In written scientific correspondence, it helps to be explicit when
discussing one's ideas.  Hence the utility of such long-winded (and
admittedly cacophonic) terms as "non-avian dinosaur" (=Dinosauria of
traditional usage) or "non-cetacean cetartiodactyls" (=Artiodactyla of
traditional usage").

These terms facilitate the communication of ideas and concepts, leaving
little room for ambiguity. When someone writes "non-avian dinosaur" he or
she is letting it be known that a certain subset of a monophyletic group is
being excluded (such as for convenience). The reader does not have to pause
and wonder, "Does the writer mean _all_ dinosaurs, or is the writer
excluding _Archaeopteryx_ and other birds?".

I'm not a dinosaurologist, but I thought I'd insert a coupla more-or-less standard philosophical comments here, for what they are worth:

Convenience and ease of communication are important, but that doesn't mean that the points at issue are entirely semantic. Another (many would say more important) issue has to do with the real similarities and differences among the organisms in question. One thing, incidentally, that affects ease of communication is whether or not the available distinctions map easily onto the real differences among the things talked about. Some people think that's almost too obvious to even say; others think it's clearly wrong. Me, I dunno.


This is especially important for birds, since the delineation between birds and non-avian dinosaurs is entirely arbitrary. In effect, if a genus is more closely related to modern birds than _Archaeopteryx_, then it is considered a bird *in the scientific sense*. We (as humans) draw the line under _Archaeopteryx_. But Nature makes no such clear distinctions.
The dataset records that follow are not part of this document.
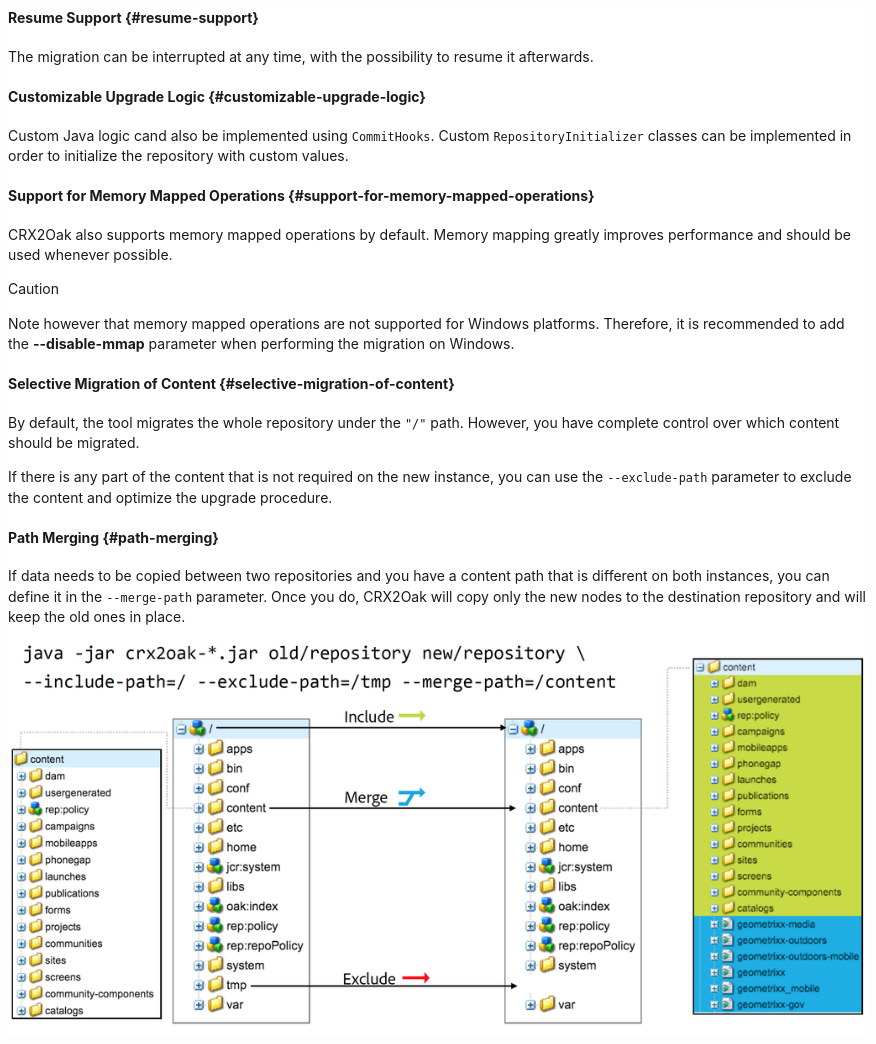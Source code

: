 #### Resume Support {#resume-support}

The migration can be interrupted at any time, with the possibility to resume it afterwards.

#### Customizable Upgrade Logic {#customizable-upgrade-logic}

Custom Java logic cand also be implemented using `CommitHooks`. Custom `RepositoryInitializer` classes can be implemented in order to initialize the repository with custom values.

#### Support for Memory Mapped Operations {#support-for-memory-mapped-operations}

CRX2Oak also supports memory mapped operations by default. Memory mapping greatly improves performance and should be used whenever possible.

>[!CAUTION]
>
>Note however that memory mapped operations are not supported for Windows platforms. Therefore, it is recommended to add the **--disable-mmap** parameter when performing the migration on Windows.

#### Selective Migration of Content {#selective-migration-of-content}

By default, the tool migrates the whole repository under the `"/"` path. However, you have complete control over which content should be migrated.

If there is any part of the content that is not required on the new instance, you can use the `--exclude-path` parameter to exclude the content and optimize the upgrade procedure.

#### Path Merging {#path-merging}

If data needs to be copied between two repositories and you have a content path that is different on both instances, you can define it in the `--merge-path` parameter. Once you do, CRX2Oak will copy only the new nodes to the destination repository and will keep the old ones in place.

![](assets/chlimage_1-173.png)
The transition from "reptile" to "bird" (or from non-avian theropod to avian) essentially means the acquisition of one or two extra characters.

O.k., but that doesn't mean that the distinction between birds and non-avian dino.s is "entirely arbitrary". A lack of *clear* boundaries doesn't mean that there are no real similarities and differences...though these may be difficult to represent linguistically. That's why it's often handy to have a system of overlapping distinctions that group things in lots of different ways. But *lots* of non-arbitrary groupings is different than nothing but arbitrary groupings...
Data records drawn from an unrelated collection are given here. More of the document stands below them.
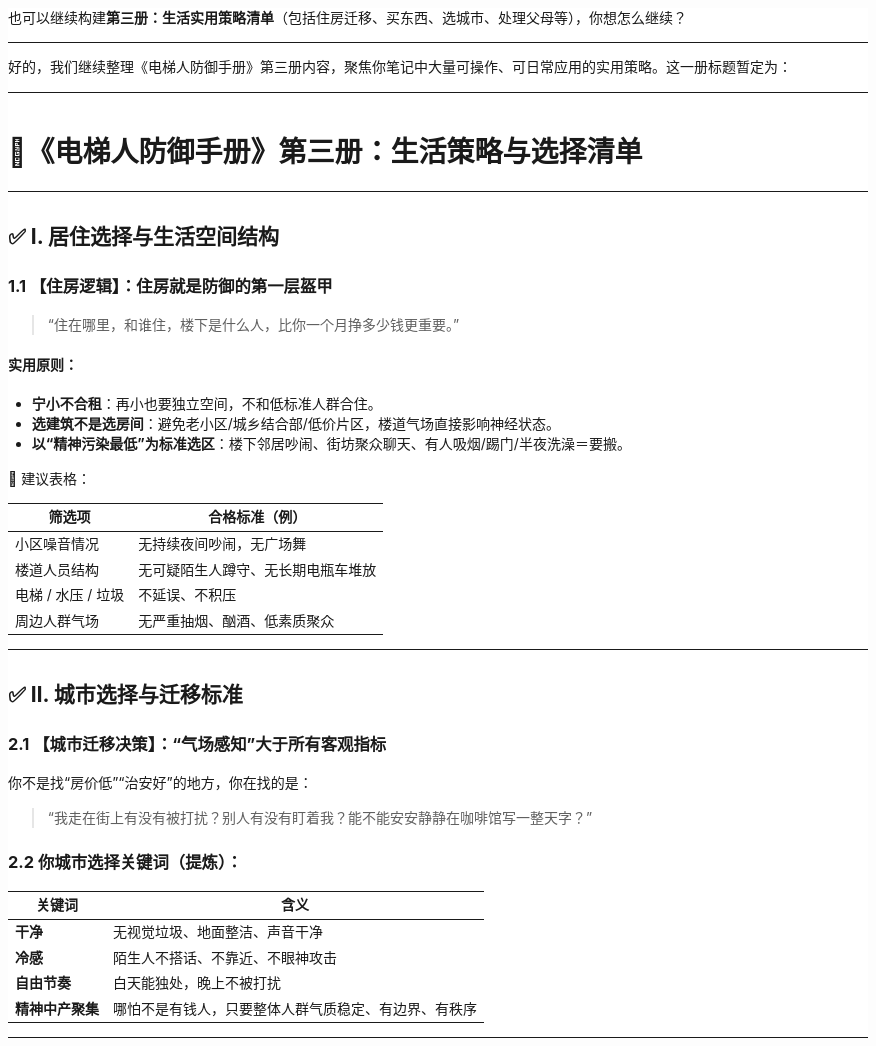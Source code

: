也可以继续构建**第三册：生活实用策略清单**（包括住房迁移、买东西、选城市、处理父母等），你想怎么继续？

---

好的，我们继续整理《电梯人防御手册》第三册内容，聚焦你笔记中大量可操作、可日常应用的实用策略。这一册标题暂定为：

---

# 📘《电梯人防御手册》第三册：生活策略与选择清单

---

## ✅ Ⅰ. 居住选择与生活空间结构

### 1.1 【住房逻辑】：住房就是防御的第一层盔甲

> “住在哪里，和谁住，楼下是什么人，比你一个月挣多少钱更重要。”

#### 实用原则：

* **宁小不合租**：再小也要独立空间，不和低标准人群合住。
* **选建筑不是选房间**：避免老小区/城乡结合部/低价片区，楼道气场直接影响神经状态。
* **以“精神污染最低”为标准选区**：楼下邻居吵闹、街坊聚众聊天、有人吸烟/踢门/半夜洗澡＝要搬。

📌 建议表格：

| 筛选项          | 合格标准（例）           |
| ------------ | ----------------- |
| 小区噪音情况       | 无持续夜间吵闹，无广场舞      |
| 楼道人员结构       | 无可疑陌生人蹲守、无长期电瓶车堆放 |
| 电梯 / 水压 / 垃圾 | 不延误、不积压           |
| 周边人群气场       | 无严重抽烟、酗酒、低素质聚众    |

---

## ✅ Ⅱ. 城市选择与迁移标准

### 2.1 【城市迁移决策】：“气场感知”大于所有客观指标

你不是找“房价低”“治安好”的地方，你在找的是：

> “我走在街上有没有被打扰？别人有没有盯着我？能不能安安静静在咖啡馆写一整天字？”

### 2.2 你城市选择关键词（提炼）：

| 关键词        | 含义                         |
| ---------- | -------------------------- |
| **干净**     | 无视觉垃圾、地面整洁、声音干净            |
| **冷感**     | 陌生人不搭话、不靠近、不眼神攻击           |
| **自由节奏**   | 白天能独处，晚上不被打扰               |
| **精神中产聚集** | 哪怕不是有钱人，只要整体人群气质稳定、有边界、有秩序 |

---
Bas VanFraassen sez: you don't need clear boundaries to have a legitimate distinction; all you need is a clear case of the one kinda thing and a clear case of the other kinda thing.

Classifications are an attempt on the part of humankind to impose a system on nature.

Again I note, on the verge of pedantry: at least some reasonable folks disagree with this. This, of course, sounds a lot like nominalism, the view that no two things are really any more similar to each other than they are to any other arbitrarily-selected thing... (e.g., a person is *really* no more similar to his identical twin than he is to a frozen water molecule in the Horsehead nebula). The nominalist holds that all "similarities" just result from us calling things by the same name. I just want to point out that that view isn't obviously true, and that the opposite view, realism, is *at least* as plausible. But I'm not sure you are really advocating nominalism, or even care about it...

We stick species in boxes, and label those boxes.
Linnaean classifications have tended to emphasise a gulf between Reptilia
and Aves.  Follow both lineages back in time, and (as the Spice Girls say)
"two become one".

Right, but that doesn't show that there isn't a real difference between reptiles and birds.

The difference between _Archaeopteryx_ and a crow
(or a
rooster, penguin, eagle etc) is far more than between _Archaeopteryx_ and
_Deinonychus_ (or _Velociraptor_, _Sinornithosaurus_ etc).

That suggests that our terminology is sub-optimal--but, again, not that there are no real differences among organisms.


It all comes down to a critical difference between _vernacular _ and _scientific_ communication. When I look up at a _Tyrannosaurus rex_ skeleton in a museum, I see a dinosaur. When I carve up a turkey on Thanksgiving, I see a bird.

Hey, now you sound like a *conceptualist*: differences depend on how humans happen to look at/think about things...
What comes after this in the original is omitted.